----- Dataset records

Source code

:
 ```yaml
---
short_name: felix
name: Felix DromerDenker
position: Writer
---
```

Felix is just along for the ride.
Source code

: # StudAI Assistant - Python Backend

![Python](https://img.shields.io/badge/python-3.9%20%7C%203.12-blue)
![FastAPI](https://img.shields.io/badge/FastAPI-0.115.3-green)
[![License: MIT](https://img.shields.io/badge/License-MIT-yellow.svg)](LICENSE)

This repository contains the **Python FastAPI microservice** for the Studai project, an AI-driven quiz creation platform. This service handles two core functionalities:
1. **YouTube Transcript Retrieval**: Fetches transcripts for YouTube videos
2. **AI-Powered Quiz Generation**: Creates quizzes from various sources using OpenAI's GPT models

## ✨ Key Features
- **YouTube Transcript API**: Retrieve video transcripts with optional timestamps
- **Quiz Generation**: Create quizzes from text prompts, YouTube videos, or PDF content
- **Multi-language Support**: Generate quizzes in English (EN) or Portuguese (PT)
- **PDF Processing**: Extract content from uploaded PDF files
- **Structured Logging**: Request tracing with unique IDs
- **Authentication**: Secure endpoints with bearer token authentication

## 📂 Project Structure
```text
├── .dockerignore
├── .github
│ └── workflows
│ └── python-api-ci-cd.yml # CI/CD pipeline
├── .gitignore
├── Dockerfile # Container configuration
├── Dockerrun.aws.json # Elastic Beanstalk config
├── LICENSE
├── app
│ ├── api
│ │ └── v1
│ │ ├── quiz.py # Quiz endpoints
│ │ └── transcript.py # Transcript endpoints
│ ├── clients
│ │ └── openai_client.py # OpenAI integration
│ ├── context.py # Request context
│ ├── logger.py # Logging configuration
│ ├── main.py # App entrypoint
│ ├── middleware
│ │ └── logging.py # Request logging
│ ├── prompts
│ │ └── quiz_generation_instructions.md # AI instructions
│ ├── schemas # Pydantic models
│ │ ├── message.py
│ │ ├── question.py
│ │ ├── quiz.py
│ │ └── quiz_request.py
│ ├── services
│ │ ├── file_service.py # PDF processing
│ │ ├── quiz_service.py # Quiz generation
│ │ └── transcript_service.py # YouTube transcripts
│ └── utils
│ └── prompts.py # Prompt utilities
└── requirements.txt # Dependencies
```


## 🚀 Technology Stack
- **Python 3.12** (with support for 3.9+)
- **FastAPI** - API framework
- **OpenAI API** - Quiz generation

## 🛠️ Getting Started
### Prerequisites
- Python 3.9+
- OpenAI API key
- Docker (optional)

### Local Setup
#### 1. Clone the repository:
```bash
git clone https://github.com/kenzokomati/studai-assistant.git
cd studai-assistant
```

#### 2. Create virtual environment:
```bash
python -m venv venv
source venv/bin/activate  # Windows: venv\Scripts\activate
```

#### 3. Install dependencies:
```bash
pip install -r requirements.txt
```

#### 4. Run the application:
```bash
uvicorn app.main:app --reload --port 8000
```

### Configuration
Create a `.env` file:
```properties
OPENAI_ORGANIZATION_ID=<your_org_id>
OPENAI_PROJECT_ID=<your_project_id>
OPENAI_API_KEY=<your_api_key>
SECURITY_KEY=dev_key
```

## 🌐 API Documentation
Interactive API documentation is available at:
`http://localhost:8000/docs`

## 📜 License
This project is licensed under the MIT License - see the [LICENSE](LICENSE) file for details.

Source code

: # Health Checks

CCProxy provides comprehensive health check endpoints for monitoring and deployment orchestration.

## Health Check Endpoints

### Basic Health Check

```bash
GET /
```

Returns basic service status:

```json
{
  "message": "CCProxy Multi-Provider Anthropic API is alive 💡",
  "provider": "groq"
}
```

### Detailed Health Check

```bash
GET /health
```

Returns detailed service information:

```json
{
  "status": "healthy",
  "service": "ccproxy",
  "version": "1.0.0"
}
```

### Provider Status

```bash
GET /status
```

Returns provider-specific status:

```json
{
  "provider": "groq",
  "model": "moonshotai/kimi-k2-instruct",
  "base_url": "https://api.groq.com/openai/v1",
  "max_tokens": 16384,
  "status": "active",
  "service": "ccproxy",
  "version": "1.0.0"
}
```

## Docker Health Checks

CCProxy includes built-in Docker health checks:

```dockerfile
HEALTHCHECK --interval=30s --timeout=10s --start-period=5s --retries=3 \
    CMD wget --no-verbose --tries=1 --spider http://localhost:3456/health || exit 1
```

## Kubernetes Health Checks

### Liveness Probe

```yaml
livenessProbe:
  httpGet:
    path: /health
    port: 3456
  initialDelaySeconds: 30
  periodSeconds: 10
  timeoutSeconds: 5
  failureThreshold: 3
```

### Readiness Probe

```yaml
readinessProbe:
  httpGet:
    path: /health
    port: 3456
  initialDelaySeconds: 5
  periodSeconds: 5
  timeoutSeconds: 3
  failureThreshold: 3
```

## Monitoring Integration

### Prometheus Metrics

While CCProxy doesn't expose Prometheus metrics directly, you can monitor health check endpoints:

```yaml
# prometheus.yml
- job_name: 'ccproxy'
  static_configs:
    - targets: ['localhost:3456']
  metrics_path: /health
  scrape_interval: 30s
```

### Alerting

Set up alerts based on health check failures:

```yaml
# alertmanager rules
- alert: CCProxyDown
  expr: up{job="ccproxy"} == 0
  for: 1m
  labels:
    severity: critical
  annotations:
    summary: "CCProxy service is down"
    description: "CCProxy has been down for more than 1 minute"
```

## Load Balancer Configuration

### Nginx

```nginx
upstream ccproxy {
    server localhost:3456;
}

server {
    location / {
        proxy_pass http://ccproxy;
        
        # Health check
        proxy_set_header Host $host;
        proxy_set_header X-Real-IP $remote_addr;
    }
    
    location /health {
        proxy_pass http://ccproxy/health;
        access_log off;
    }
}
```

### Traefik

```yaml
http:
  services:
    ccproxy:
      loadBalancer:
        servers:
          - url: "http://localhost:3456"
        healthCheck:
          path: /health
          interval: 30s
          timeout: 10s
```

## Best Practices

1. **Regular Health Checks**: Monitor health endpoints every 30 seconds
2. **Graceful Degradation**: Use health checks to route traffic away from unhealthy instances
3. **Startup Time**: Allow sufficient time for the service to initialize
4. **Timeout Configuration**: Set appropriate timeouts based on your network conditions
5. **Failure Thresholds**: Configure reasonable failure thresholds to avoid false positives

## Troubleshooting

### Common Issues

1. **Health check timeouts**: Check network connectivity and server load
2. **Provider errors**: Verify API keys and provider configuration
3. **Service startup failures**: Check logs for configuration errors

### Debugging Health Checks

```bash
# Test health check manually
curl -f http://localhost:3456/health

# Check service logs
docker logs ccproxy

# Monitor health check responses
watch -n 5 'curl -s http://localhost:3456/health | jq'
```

----------

*Task directions*
Extract all lines of the records above that include "groq".

*Response below*
  "provider": "groq"
  "provider": "groq",
  "base_url": "https://api.groq.com/openai/v1",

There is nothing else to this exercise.